Heureusement, cette hypermétropie fut temporaire (elle restée 2 mois quand même).
J'ai ensuite rencontré mon diabétologue et son équipe : tous géniaux ! Ouf !
J'ai alors dû apprendre à me faire 4 injections par jour, à prendre ma glycémie, à régler plus ou moins les doses d'insulines et à subir ces hyper- et hypoglycémies.

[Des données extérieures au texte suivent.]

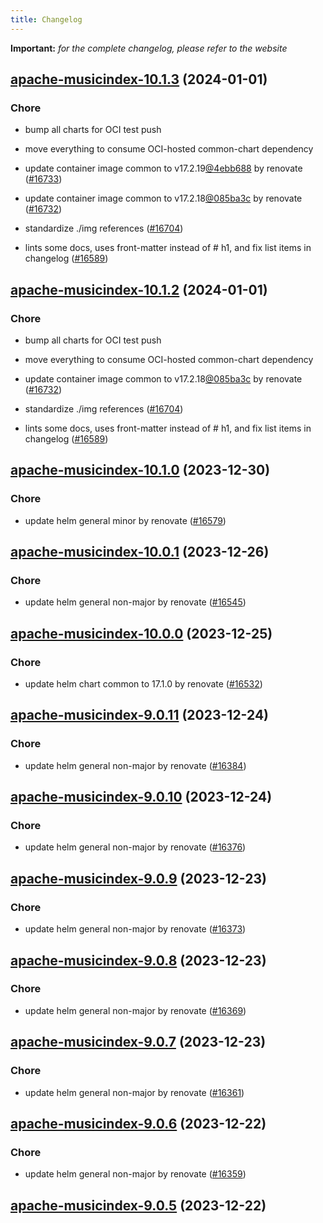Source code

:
 ```yaml
---
title: Changelog
---
```


**Important:**
*for the complete changelog, please refer to the website*



## [apache-musicindex-10.1.3](https://github.com/truecharts/charts/compare/apache-musicindex-10.1.0...apache-musicindex-10.1.3) (2024-01-01)

### Chore



- bump all charts for OCI test push

- move everything to consume OCI-hosted common-chart dependency

- update container image common to v17.2.19[@4ebb688](https://github.com/4ebb688) by renovate ([#16733](https://github.com/truecharts/charts/issues/16733))

- update container image common to v17.2.18[@085ba3c](https://github.com/085ba3c) by renovate ([#16732](https://github.com/truecharts/charts/issues/16732))

- standardize ./img references ([#16704](https://github.com/truecharts/charts/issues/16704))

- lints some docs, uses front-matter instead of # h1, and fix list items in changelog ([#16589](https://github.com/truecharts/charts/issues/16589))


## [apache-musicindex-10.1.2](https://github.com/truecharts/charts/compare/apache-musicindex-10.1.0...apache-musicindex-10.1.2) (2024-01-01)

### Chore



- bump all charts for OCI test push

- move everything to consume OCI-hosted common-chart dependency

- update container image common to v17.2.18[@085ba3c](https://github.com/085ba3c) by renovate ([#16732](https://github.com/truecharts/charts/issues/16732))

- standardize ./img references ([#16704](https://github.com/truecharts/charts/issues/16704))

- lints some docs, uses front-matter instead of # h1, and fix list items in changelog ([#16589](https://github.com/truecharts/charts/issues/16589))
## [apache-musicindex-10.1.0](https://github.com/truecharts/charts/compare/apache-musicindex-10.0.1...apache-musicindex-10.1.0) (2023-12-30)

### Chore

- update helm general minor by renovate ([#16579](https://github.com/truecharts/charts/issues/16579))

## [apache-musicindex-10.0.1](https://github.com/truecharts/charts/compare/apache-musicindex-10.0.0...apache-musicindex-10.0.1) (2023-12-26)

### Chore

- update helm general non-major by renovate ([#16545](https://github.com/truecharts/charts/issues/16545))

## [apache-musicindex-10.0.0](https://github.com/truecharts/charts/compare/apache-musicindex-9.0.11...apache-musicindex-10.0.0) (2023-12-25)

### Chore

- update helm chart common to 17.1.0 by renovate ([#16532](https://github.com/truecharts/charts/issues/16532))

## [apache-musicindex-9.0.11](https://github.com/truecharts/charts/compare/apache-musicindex-9.0.10...apache-musicindex-9.0.11) (2023-12-24)

### Chore

- update helm general non-major by renovate ([#16384](https://github.com/truecharts/charts/issues/16384))

## [apache-musicindex-9.0.10](https://github.com/truecharts/charts/compare/apache-musicindex-9.0.9...apache-musicindex-9.0.10) (2023-12-24)

### Chore

- update helm general non-major by renovate ([#16376](https://github.com/truecharts/charts/issues/16376))

## [apache-musicindex-9.0.9](https://github.com/truecharts/charts/compare/apache-musicindex-9.0.8...apache-musicindex-9.0.9) (2023-12-23)

### Chore

- update helm general non-major by renovate ([#16373](https://github.com/truecharts/charts/issues/16373))

## [apache-musicindex-9.0.8](https://github.com/truecharts/charts/compare/apache-musicindex-9.0.7...apache-musicindex-9.0.8) (2023-12-23)

### Chore

- update helm general non-major by renovate ([#16369](https://github.com/truecharts/charts/issues/16369))

## [apache-musicindex-9.0.7](https://github.com/truecharts/charts/compare/apache-musicindex-9.0.6...apache-musicindex-9.0.7) (2023-12-23)

### Chore

- update helm general non-major by renovate ([#16361](https://github.com/truecharts/charts/issues/16361))

## [apache-musicindex-9.0.6](https://github.com/truecharts/charts/compare/apache-musicindex-9.0.5...apache-musicindex-9.0.6) (2023-12-22)

### Chore

- update helm general non-major by renovate ([#16359](https://github.com/truecharts/charts/issues/16359))

## [apache-musicindex-9.0.5](https://github.com/truecharts/charts/compare/apache-musicindex-9.0.4...apache-musicindex-9.0.5) (2023-12-22)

Je ne suis retournée à l'école que vers le mois de mai, d'une manière assez irrégulière. J'ai quand même réussi à rattraper mon retard scolaire et à terminer mon année. Je tiens à remercier tous les étudiants et les profs qui m'ont aidée!
Fin juin, mon HbA1c était retombée à 8,5.
Vinrent ensuite les vacances et puis ma rentrée à la fac de médecine à l'UMH!!